It can be noted from the figure that the photocatalytic activity of xTCN increases and then decreases with the increase of the molar concentration of Tb doping,and the possible reasons for this situation are discussed below. As the rare earth trivalent cation (Tb3+) has an incompletely occupied 4f orbital, it is thermodynamically feasible for Tb3+ to be reduced by photogenerated electrons. Therefore, the use of Tb3+ as a trapping agent is effective in trapping the electrons on VB and restoring them to Tb2+. Subsequently, the Tb2+ ion is oxidised back to Tb3+ by O2 in the ambient solution.
Tb3++e−→Tb2+ (7)
Tb2++O2→Tb3++·O2− (8)
Therefore, by doping with an appropriate concentration of Tb3+ ions can be used as an electron trapping agent, which not only promotes the rapid transfer of photogenerated electrons, but also reduces the complexation of electrons with holes, thus the quantum efficiency is increased. However, when the molar mass ratio of the doping of Tb(NO3)3·5H2O exceeded the optimum value of 0.01%, the degradation rate of the antibiotic decreased,as shown in Fig. 7. This situation is explained by the reduction of Tb3+ to Tb2+ by electrons, which means that an excess of terbium ions acts as a complex centre for electron-hole pairs, reducing the number of photogenerated electrons that would otherwise react with oxygen molecules to form superoxide radicals. At the same time, too much terbium ions can occupy the active sites on the catalyst surface, which is not conducive to improving photocatalytic activity. Therefore, doping with the right amount of terbium ions can improve the photocatalytic activity of the photocatalyst.
3.5 Stability evaluation
For photocatalysts, their stability and reproducibility are important factors affecting its reagent application. The stability as well as the reproducibility of the prepared 0.01TCN catalysts were confirmed by running the degraded antibiotics three times under the same conditions. The relative concentration (C/C0) of the antibiotics solution under simulated solar irradiation is shown in Fig. 8 as a function of time repeated over three cycles. the antibiotics photodegradation efficiency did not change significantly over the three cycles. The results show that the 0.01TCN photocatalyst has very good stability in the photocatalytic degradation process.

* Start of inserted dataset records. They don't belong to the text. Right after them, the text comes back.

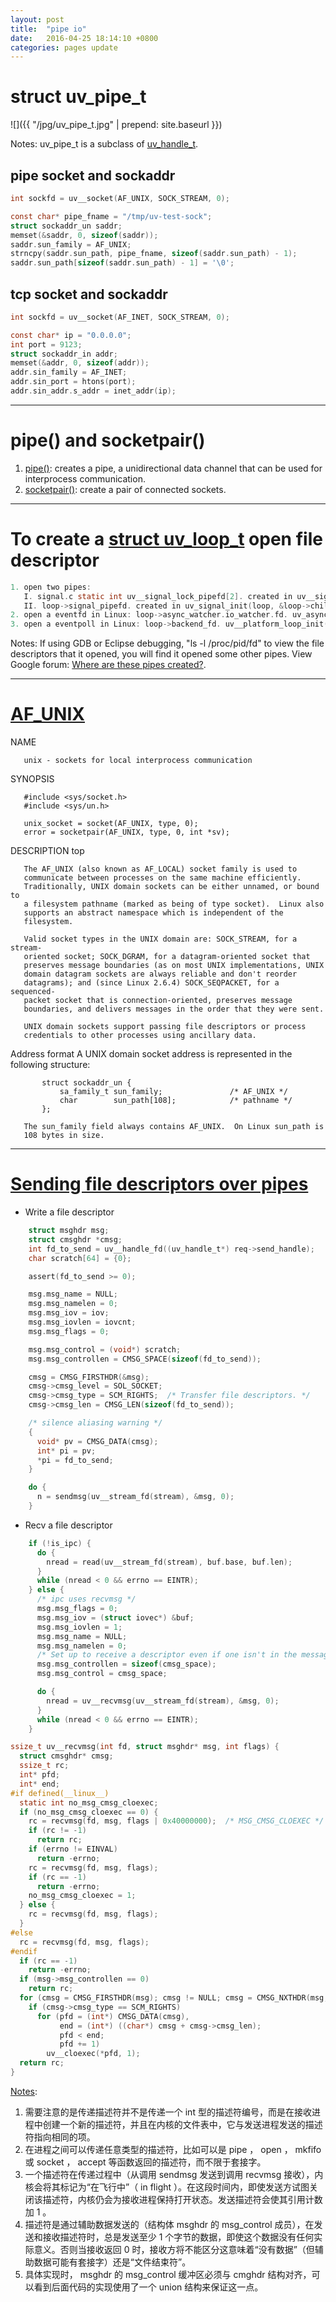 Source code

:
 ```yaml
---
layout: post
title:  "pipe io"
date:   2016-04-25 18:14:10 +0800
categories: pages update
---
```

# struct uv_pipe_t

![]({{ "/jpg/uv_pipe_t.jpg" | prepend: site.baseurl }})

Notes: uv_pipe_t is a subclass of [uv_handle_t](https://github.com/paulran/libuv-source-analysis/wiki/tcp-io#struct-uv_handle_t).

## pipe socket and sockaddr

```c
int sockfd = uv__socket(AF_UNIX, SOCK_STREAM, 0);

const char* pipe_fname = "/tmp/uv-test-sock";
struct sockaddr_un saddr;
memset(&saddr, 0, sizeof(saddr));
saddr.sun_family = AF_UNIX;
strncpy(saddr.sun_path, pipe_fname, sizeof(saddr.sun_path) - 1);
saddr.sun_path[sizeof(saddr.sun_path) - 1] = '\0';
```

## tcp socket and sockaddr

```c
int sockfd = uv__socket(AF_INET, SOCK_STREAM, 0);

const char* ip = "0.0.0.0";
int port = 9123;
struct sockaddr_in addr;
memset(&addr, 0, sizeof(addr));
addr.sin_family = AF_INET;
addr.sin_port = htons(port);
addr.sin_addr.s_addr = inet_addr(ip);
```

---------------------------------------

# pipe() and socketpair()

1. [pipe()](http://man7.org/linux/man-pages/man2/pipe.2.html): creates a pipe, a unidirectional data channel that can be used for interprocess communication.
2. [socketpair()](http://man7.org/linux/man-pages/man2/socketpair.2.html): create a pair of connected sockets.


---------------------------------------
# To create a [struct uv_loop_t](https://github.com/paulran/libuv-source-analysis/wiki/tcp-io#struct-uv_loop_t) open file descriptor

```c
1. open two pipes: 
   I. signal.c static int uv__signal_lock_pipefd[2]. created in uv__signal_global_once_init() -> uv__signal_global_init(void) -> uv__make_pipe(uv__signal_lock_pipefd, 0).
   II. loop->signal_pipefd. created in uv_signal_init(loop, &loop->child_watcher) -> uv__signal_loop_once_init(loop) -> uv__make_pipe(loop->signal_pipefd, UV__F_NONBLOCK).
2. open a eventfd in Linux: loop->async_watcher.io_watcher.fd. uv_async_init(loop, &loop->wq_async, uv__work_done) -> uv__async_start(loop, &loop->async_watcher, uv__async_event) -> uv__async_eventfd().
3. open a eventpoll in Linux: loop->backend_fd. uv__platform_loop_init(loop) -> uv__epoll_create1(UV__EPOLL_CLOEXEC).
```
Notes: If using GDB or Eclipse debugging, "ls -l /proc/pid/fd" to view the file descriptors that it opened, you will find it opened some other pipes. View Google forum: [Where are these pipes created?](https://groups.google.com/forum/#!topic/libuv/18Qbm-bBDWw).

---------------------------------------

# [AF_UNIX](http://man7.org/linux/man-pages/man7/unix.7.html)

NAME

       unix - sockets for local interprocess communication
SYNOPSIS

       #include <sys/socket.h>
       #include <sys/un.h>

       unix_socket = socket(AF_UNIX, type, 0);
       error = socketpair(AF_UNIX, type, 0, int *sv);
DESCRIPTION         top

       The AF_UNIX (also known as AF_LOCAL) socket family is used to
       communicate between processes on the same machine efficiently.
       Traditionally, UNIX domain sockets can be either unnamed, or bound to
       a filesystem pathname (marked as being of type socket).  Linux also
       supports an abstract namespace which is independent of the
       filesystem.

       Valid socket types in the UNIX domain are: SOCK_STREAM, for a stream-
       oriented socket; SOCK_DGRAM, for a datagram-oriented socket that
       preserves message boundaries (as on most UNIX implementations, UNIX
       domain datagram sockets are always reliable and don't reorder
       datagrams); and (since Linux 2.6.4) SOCK_SEQPACKET, for a sequenced-
       packet socket that is connection-oriented, preserves message
       boundaries, and delivers messages in the order that they were sent.

       UNIX domain sockets support passing file descriptors or process
       credentials to other processes using ancillary data.

   Address format
       A UNIX domain socket address is represented in the following
       structure:

           struct sockaddr_un {
               sa_family_t sun_family;               /* AF_UNIX */
               char        sun_path[108];            /* pathname */
           };

       The sun_family field always contains AF_UNIX.  On Linux sun_path is
       108 bytes in size.

---------------------------------------

# [Sending file descriptors over pipes](https://github.com/nikhilm/uvbook/blob/master/source/processes.rst#sending-file-descriptors-over-pipes)

* Write a file descriptor
```c
    struct msghdr msg;
    struct cmsghdr *cmsg;
    int fd_to_send = uv__handle_fd((uv_handle_t*) req->send_handle);
    char scratch[64] = {0};

    assert(fd_to_send >= 0);

    msg.msg_name = NULL;
    msg.msg_namelen = 0;
    msg.msg_iov = iov;
    msg.msg_iovlen = iovcnt;
    msg.msg_flags = 0;

    msg.msg_control = (void*) scratch;
    msg.msg_controllen = CMSG_SPACE(sizeof(fd_to_send));

    cmsg = CMSG_FIRSTHDR(&msg);
    cmsg->cmsg_level = SOL_SOCKET;
    cmsg->cmsg_type = SCM_RIGHTS;  /* Transfer file descriptors. */
    cmsg->cmsg_len = CMSG_LEN(sizeof(fd_to_send));

    /* silence aliasing warning */
    {
      void* pv = CMSG_DATA(cmsg);
      int* pi = pv;
      *pi = fd_to_send;
    }

    do {
      n = sendmsg(uv__stream_fd(stream), &msg, 0);
    }
```
* Recv a file descriptor
```c
    if (!is_ipc) {
      do {
        nread = read(uv__stream_fd(stream), buf.base, buf.len);
      }
      while (nread < 0 && errno == EINTR);
    } else {
      /* ipc uses recvmsg */
      msg.msg_flags = 0;
      msg.msg_iov = (struct iovec*) &buf;
      msg.msg_iovlen = 1;
      msg.msg_name = NULL;
      msg.msg_namelen = 0;
      /* Set up to receive a descriptor even if one isn't in the message */
      msg.msg_controllen = sizeof(cmsg_space);
      msg.msg_control = cmsg_space;

      do {
        nread = uv__recvmsg(uv__stream_fd(stream), &msg, 0);
      }
      while (nread < 0 && errno == EINTR);
    }

ssize_t uv__recvmsg(int fd, struct msghdr* msg, int flags) {
  struct cmsghdr* cmsg;
  ssize_t rc;
  int* pfd;
  int* end;
#if defined(__linux__)
  static int no_msg_cmsg_cloexec;
  if (no_msg_cmsg_cloexec == 0) {
    rc = recvmsg(fd, msg, flags | 0x40000000);  /* MSG_CMSG_CLOEXEC */
    if (rc != -1)
      return rc;
    if (errno != EINVAL)
      return -errno;
    rc = recvmsg(fd, msg, flags);
    if (rc == -1)
      return -errno;
    no_msg_cmsg_cloexec = 1;
  } else {
    rc = recvmsg(fd, msg, flags);
  }
#else
  rc = recvmsg(fd, msg, flags);
#endif
  if (rc == -1)
    return -errno;
  if (msg->msg_controllen == 0)
    return rc;
  for (cmsg = CMSG_FIRSTHDR(msg); cmsg != NULL; cmsg = CMSG_NXTHDR(msg, cmsg))
    if (cmsg->cmsg_type == SCM_RIGHTS)
      for (pfd = (int*) CMSG_DATA(cmsg),
           end = (int*) ((char*) cmsg + cmsg->cmsg_len);
           pfd < end;
           pfd += 1)
        uv__cloexec(*pfd, 1);
  return rc;
}
```
[Notes](http://blog.csdn.net/sparkliang/article/details/5486069):

1. 需要注意的是传递描述符并不是传递一个 int 型的描述符编号，而是在接收进程中创建一个新的描述符，并且在内核的文件表中，它与发送进程发送的描述符指向相同的项。
2. 在进程之间可以传递任意类型的描述符，比如可以是 pipe ， open ， mkfifo 或 socket ， accept 等函数返回的描述符，而不限于套接字。
3. 一个描述符在传递过程中（从调用 sendmsg 发送到调用 recvmsg 接收），内核会将其标记为“在飞行中”（ in flight ）。在这段时间内，即使发送方试图关闭该描述符，内核仍会为接收进程保持打开状态。发送描述符会使其引用计数加 1 。
4. 描述符是通过辅助数据发送的（结构体 msghdr 的 msg_control 成员），在发送和接收描述符时，总是发送至少 1 个字节的数据，即使这个数据没有任何实际意义。否则当接收返回 0 时，接收方将不能区分这意味着“没有数据”（但辅助数据可能有套接字）还是“文件结束符”。
5. 具体实现时， msghdr 的 msg_control 缓冲区必须与 cmghdr 结构对齐，可以看到后面代码的实现使用了一个 union 结构来保证这一点。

3.6 Toxicity test of leaching solution
The mean root length (AL) and seed germination rate (SR) of Chinese cabbage seeds were obtained by seed germination experiment, and the germination index was calculated according to formula 1. Figure 9a shows the germination conditions of different catalyst leaching solution as culture medium. In the seed germination experiment, the average root length (Al), germination percentage (Sr) and germination index (SGI) of Chinese cabbage seeds are shown in Table 1. It can be seen from Table 1 that the germination index of Chinese cabbage seeds cultivated with different catalyst leaching solutions fluctuated little, and the influence of different catalyst leaching solutions on the seed germination index was negligible. Figure 9b shows the growth of Chinese cabbage seedlings with different catalyst leaching solutions added to the culture medium. It can be seen from Fig. 9c that different catalyst leaching solutions have no inhibitory effect on Chinese cabbage seedlings and their chlorophyll content is almost the same, which does not affect the absorption and utilization of light. Therefore, it can be concluded that CN and TCN catalysts have little effect on seed germination.

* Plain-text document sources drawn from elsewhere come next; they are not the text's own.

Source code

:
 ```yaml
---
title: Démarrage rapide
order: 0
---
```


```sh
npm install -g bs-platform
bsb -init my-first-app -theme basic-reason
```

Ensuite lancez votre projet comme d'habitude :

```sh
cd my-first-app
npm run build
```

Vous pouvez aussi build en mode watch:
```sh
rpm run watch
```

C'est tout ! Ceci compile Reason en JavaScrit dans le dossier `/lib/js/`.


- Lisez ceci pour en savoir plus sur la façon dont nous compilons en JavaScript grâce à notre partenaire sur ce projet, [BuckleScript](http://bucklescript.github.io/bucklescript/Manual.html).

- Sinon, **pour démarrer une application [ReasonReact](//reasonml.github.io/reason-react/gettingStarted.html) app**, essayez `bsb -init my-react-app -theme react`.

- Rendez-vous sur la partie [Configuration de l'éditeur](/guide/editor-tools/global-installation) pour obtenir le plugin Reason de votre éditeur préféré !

3.6 Photocatalytic reaction mechanism
In general, the type of radicals originating from photoexcited electrons and holes directly determines the photocatalytic degradation mechanism. So we have revealed the mechanism of the photocatalytic reaction by examining the main oxides produced in the degradation reaction. ·O2, ·OH, H2O2 and h+ are the main oxide species involved in the photocatalytic reaction process.Therefore,in order to identify the active species that mainly participate in the reaction during catalysis, different bursting agents are added to the reaction solution to neutralise the free radicals (Jiang 2017). The main active species during the degradation reactions were studied by using isopropyl alcohol (IPA), ammonium oxalate (AO), benzoquinone (BQ) and Fe(II)-EDTA as trapping agents for ·OH, h+, ·O2− and H2O2. as shown in Fig. 10. The degradation of TC decreased from 83.5–10.8%,78.4%,76.2% and 47.2% after the addition of BQ, IPA, AO and Fe(II)-EDTA respectively,indicating that the addition of BQ had the greatest effect on the degradation reaction of antibiotics, followed by Fe(II)-EDTA; finally AO and IPA had the least effect,thus indicating that ·O2− was the main active species. The slight decrease in degradation rate caused by IPA, Fe(II)-EDTA and AO implies that ·OH, H2O2 and h+ are also involved in the degradation reaction. The order of importance of the oxide species is: ·O2− > H2O2 > ·OH > h+; so ·O2− and H2O2 radicals play an important role in the photocatalytic process and act as the main oxide species.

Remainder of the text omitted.